【要約と感想】ヘーシオドス『仕事と日』

【要約】怠け者でロクデナシの弟よ、ちゃんと働け! ちなみに人間が働かなくてはならないのは、神様がそう定めたからです。農業のやりかたについての具体的なアドバイス付き。

【感想】ギリシア神話の最古の古典の内の一つということだけれども、ニートの弟への語りかけという体裁は、ちょっと微笑ましい。というか、ニートの弟を働かせるための説得手段が壮大な神話体系になるところが、古代感覚というところか。

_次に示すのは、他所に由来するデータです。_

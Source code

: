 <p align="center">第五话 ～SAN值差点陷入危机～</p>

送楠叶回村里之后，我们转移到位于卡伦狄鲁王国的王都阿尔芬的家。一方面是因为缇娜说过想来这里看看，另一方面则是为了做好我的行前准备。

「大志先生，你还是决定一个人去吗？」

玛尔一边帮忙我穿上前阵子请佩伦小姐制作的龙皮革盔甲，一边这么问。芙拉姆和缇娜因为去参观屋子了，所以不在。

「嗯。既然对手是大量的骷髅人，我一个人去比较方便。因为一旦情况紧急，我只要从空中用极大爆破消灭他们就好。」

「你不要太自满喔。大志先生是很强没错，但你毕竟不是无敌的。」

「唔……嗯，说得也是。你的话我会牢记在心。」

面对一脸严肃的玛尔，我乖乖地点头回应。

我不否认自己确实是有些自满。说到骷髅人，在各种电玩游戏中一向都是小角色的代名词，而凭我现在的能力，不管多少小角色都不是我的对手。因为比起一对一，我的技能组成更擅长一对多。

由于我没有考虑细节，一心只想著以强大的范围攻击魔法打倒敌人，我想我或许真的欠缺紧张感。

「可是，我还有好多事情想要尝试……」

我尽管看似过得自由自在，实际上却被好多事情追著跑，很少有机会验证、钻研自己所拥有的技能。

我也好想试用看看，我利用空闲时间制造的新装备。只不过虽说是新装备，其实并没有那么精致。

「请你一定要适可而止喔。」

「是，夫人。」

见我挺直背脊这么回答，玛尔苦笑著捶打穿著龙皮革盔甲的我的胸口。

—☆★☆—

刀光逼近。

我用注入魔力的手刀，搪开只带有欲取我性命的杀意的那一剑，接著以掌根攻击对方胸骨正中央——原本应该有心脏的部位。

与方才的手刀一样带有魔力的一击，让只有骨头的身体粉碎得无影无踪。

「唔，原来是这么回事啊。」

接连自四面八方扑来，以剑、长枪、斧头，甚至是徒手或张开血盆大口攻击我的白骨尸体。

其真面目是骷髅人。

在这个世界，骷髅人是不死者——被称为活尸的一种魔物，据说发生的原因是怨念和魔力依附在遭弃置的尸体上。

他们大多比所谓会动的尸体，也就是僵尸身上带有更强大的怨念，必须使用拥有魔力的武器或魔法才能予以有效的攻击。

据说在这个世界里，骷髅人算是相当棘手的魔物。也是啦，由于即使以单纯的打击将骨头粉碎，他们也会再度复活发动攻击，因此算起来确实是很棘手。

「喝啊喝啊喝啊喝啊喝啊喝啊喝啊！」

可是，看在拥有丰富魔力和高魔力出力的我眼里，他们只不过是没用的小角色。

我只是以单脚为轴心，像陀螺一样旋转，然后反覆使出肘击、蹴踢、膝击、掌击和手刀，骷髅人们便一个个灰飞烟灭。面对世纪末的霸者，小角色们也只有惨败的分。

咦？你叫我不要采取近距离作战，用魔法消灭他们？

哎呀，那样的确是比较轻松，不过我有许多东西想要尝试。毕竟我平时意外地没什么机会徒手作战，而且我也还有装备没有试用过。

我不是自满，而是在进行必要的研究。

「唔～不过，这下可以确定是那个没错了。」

多少気になるのは、プラトンやアリストテレスの時代になると、労働があまり尊いものと見なされなくなっていることだ。労働はもっぱら奴隷がするべきものであって、自由人は観照的生活を送るのが最高だという価値観となる。しかしそこから300年ほど遡るヘシオドスでは、労働が最高に尊いものと見なされている。この違いは、300年という時代の違いのせいなのか、アテネとの場所の違いのせいなのか、それともヘシオドスの個性によるのか。本書を一読するだけでは、分からないのだった。

【個人的備忘録】

労働に価値を認めるのは、プラトンやアリストテレスには見られない記述だ。とはいえ、「労働は決して恥ではない」と言っているということは、逆に言えば「労働は恥」とする価値観が一般的に存在していたということかもしれない。ヘシオドスの価値観が当時のギリシア世界をどれだけ代表しているかは、気になるところだ。

「労働は決して恥ではない、働かぬことこそ恥なのだ。」311行
「これからわしの説くようにせよ、労働につぐに労働をもってして、弛みなく働くのだ。」382行

あと多少気にかかるのは、処女を善いものとする記述があるところだ。処女を重んじるのは近代的な価値観という話をしばしば見かけるところだが、2700年前にもテキストとして存在していることは知っておいていいかもしれない。まあ、ヘシオドスがミソジニーかつ結婚悲観論者であることは、「嗜みを躾ける」という記述に影響しているかもしれない。